Top of Data in this exercise
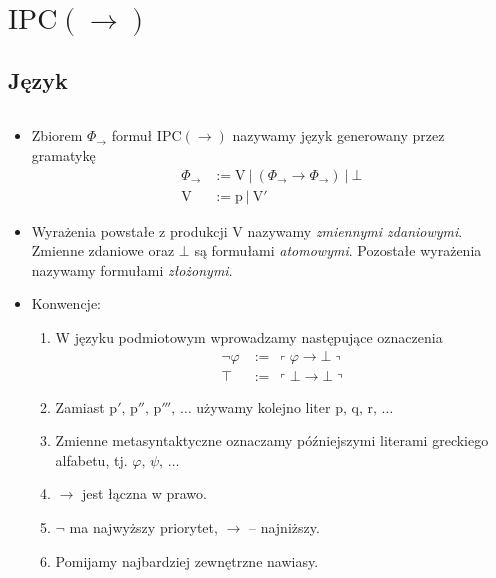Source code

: \section{\(\mathrm{IPC}(\rightarrow)\)}
\subsection{Język}

\begin{definicja}$ $\newline
  \begin{itemize}
    \item  Zbiorem \(\Phi_{\to}\) formuł \(\mathrm{IPC}(\rightarrow)\) nazywamy język generowany przez gramatykę
    \begin{align*}
      \Phi_{\to} &:= \mathrm{V}\ |\ \left ( \Phi_{\to} \rightarrow \Phi_{\to} \right )\ |\ \bot\\
    \mathrm{V} &:= \mathrm{p}\ |\ \mathrm{V'}
    \end{align*}

    \item Wyrażenia powstałe z produkcji V nazywamy \emph{zmiennymi zdaniowymi}. Zmienne zdaniowe oraz \(\bot\) są formułami \emph{atomowymi}. Pozostałe wyrażenia nazywamy formułami \emph{złożonymi}.


\item  Konwencje: \begin{enumerate}
    \item W języku podmiotowym wprowadzamy następujące oznaczenia
    \begin{align*}
      \lnot \varphi &:=\ \left\ulcorner\varphi\rightarrow\bot\right\urcorner\\
      \top &:=\ \left\ulcorner\bot\rightarrow\bot\right\urcorner
    \end{align*}

    \item Zamiast \(\mathrm{p'},\, \mathrm{p''},\, \mathrm{p'''},\, \dots\) używamy kolejno liter \(\mathrm{p},\, \mathrm{q},\, \mathrm{r},\, \dots\)
    \item Zmienne metasyntaktyczne oznaczamy późniejszymi literami greckiego alfabetu, tj. \(\varphi,\, \psi,\, \dots\)
    \item \(\rightarrow\) jest łączna w prawo.
    \item \(\lnot\) ma najwyższy priorytet, \(\rightarrow\) – najniższy.
    \item Pomijamy najbardziej zewnętrzne nawiasy.
  \end{enumerate}


\end{itemize}
\end{definicja}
Bottom of Data in this exercise
Exercise requirements — Please retype the whole listing above word for word and drop the pictures.

Solution for this exercise —
Source code

: \section{\(\mathrm{IPC}(\rightarrow)\)}
\subsection{Język}

\begin{definicja}$ $\newline
  \begin{itemize}
    \item  Zbiorem \(\Phi_{\to}\) formuł \(\mathrm{IPC}(\rightarrow)\) nazywamy język generowany przez gramatykę
    \begin{align*}
      \Phi_{\to} &:= \mathrm{V}\ |\ \left ( \Phi_{\to} \rightarrow \Phi_{\to} \right )\ |\ \bot\\
    \mathrm{V} &:= \mathrm{p}\ |\ \mathrm{V'}
    \end{align*}

    \item Wyrażenia powstałe z produkcji V nazywamy \emph{zmiennymi zdaniowymi}. Zmienne zdaniowe oraz \(\bot\) są formułami \emph{atomowymi}. Pozostałe wyrażenia nazywamy formułami \emph{złożonymi}.


\item  Konwencje: \begin{enumerate}
    \item W języku podmiotowym wprowadzamy następujące oznaczenia
    \begin{align*}
      \lnot \varphi &:=\ \left\ulcorner\varphi\rightarrow\bot\right\urcorner\\
      \top &:=\ \left\ulcorner\bot\rightarrow\bot\right\urcorner
    \end{align*}

    \item Zamiast \(\mathrm{p'},\, \mathrm{p''},\, \mathrm{p'''},\, \dots\) używamy kolejno liter \(\mathrm{p},\, \mathrm{q},\, \mathrm{r},\, \dots\)
    \item Zmienne metasyntaktyczne oznaczamy późniejszymi literami greckiego alfabetu, tj. \(\varphi,\, \psi,\, \dots\)
    \item \(\rightarrow\) jest łączna w prawo.
    \item \(\lnot\) ma najwyższy priorytet, \(\rightarrow\) – najniższy.
    \item Pomijamy najbardziej zewnętrzne nawiasy.
  \end{enumerate}


\end{itemize}
\end{definicja}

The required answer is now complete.